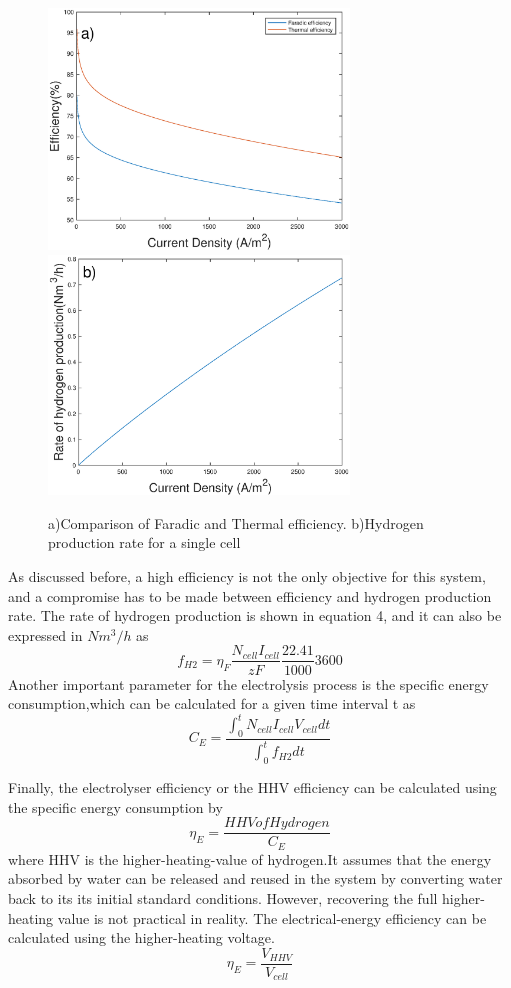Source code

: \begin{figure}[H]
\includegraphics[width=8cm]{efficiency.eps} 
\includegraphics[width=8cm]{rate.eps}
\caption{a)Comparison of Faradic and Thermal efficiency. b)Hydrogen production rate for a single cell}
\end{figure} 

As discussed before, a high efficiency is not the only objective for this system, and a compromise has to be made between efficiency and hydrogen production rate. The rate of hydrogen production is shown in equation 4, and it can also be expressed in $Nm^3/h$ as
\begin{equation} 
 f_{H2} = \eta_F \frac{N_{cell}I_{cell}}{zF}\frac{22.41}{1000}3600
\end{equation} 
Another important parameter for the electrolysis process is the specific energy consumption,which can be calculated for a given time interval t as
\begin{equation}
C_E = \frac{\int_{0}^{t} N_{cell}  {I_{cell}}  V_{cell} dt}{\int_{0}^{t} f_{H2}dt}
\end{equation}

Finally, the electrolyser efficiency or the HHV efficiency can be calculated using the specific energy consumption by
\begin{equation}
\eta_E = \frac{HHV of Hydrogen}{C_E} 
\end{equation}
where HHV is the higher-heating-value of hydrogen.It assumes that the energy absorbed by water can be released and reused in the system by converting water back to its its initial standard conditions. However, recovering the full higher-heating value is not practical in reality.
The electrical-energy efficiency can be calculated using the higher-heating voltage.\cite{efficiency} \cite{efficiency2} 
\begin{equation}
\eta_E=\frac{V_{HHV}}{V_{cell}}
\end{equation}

+--

Retype the listing exactly. Leave the pictures out.

Source code

: \begin{figure}[H]
\includegraphics[width=8cm]{efficiency.eps} 
\includegraphics[width=8cm]{rate.eps}
\caption{a)Comparison of Faradic and Thermal efficiency. b)Hydrogen production rate for a single cell}
\end{figure} 

As discussed before, a high efficiency is not the only objective for this system, and a compromise has to be made between efficiency and hydrogen production rate. The rate of hydrogen production is shown in equation 4, and it can also be expressed in $Nm^3/h$ as
\begin{equation} 
 f_{H2} = \eta_F \frac{N_{cell}I_{cell}}{zF}\frac{22.41}{1000}3600
\end{equation} 
Another important parameter for the electrolysis process is the specific energy consumption,which can be calculated for a given time interval t as
\begin{equation}
C_E = \frac{\int_{0}^{t} N_{cell}  {I_{cell}}  V_{cell} dt}{\int_{0}^{t} f_{H2}dt}
\end{equation}

Finally, the electrolyser efficiency or the HHV efficiency can be calculated using the specific energy consumption by
\begin{equation}
\eta_E = \frac{HHV of Hydrogen}{C_E} 
\end{equation}
where HHV is the higher-heating-value of hydrogen.It assumes that the energy absorbed by water can be released and reused in the system by converting water back to its its initial standard conditions. However, recovering the full higher-heating value is not practical in reality.
The electrical-energy efficiency can be calculated using the higher-heating voltage.\cite{efficiency} \cite{efficiency2} 
\begin{equation}
\eta_E=\frac{V_{HHV}}{V_{cell}}
\end{equation}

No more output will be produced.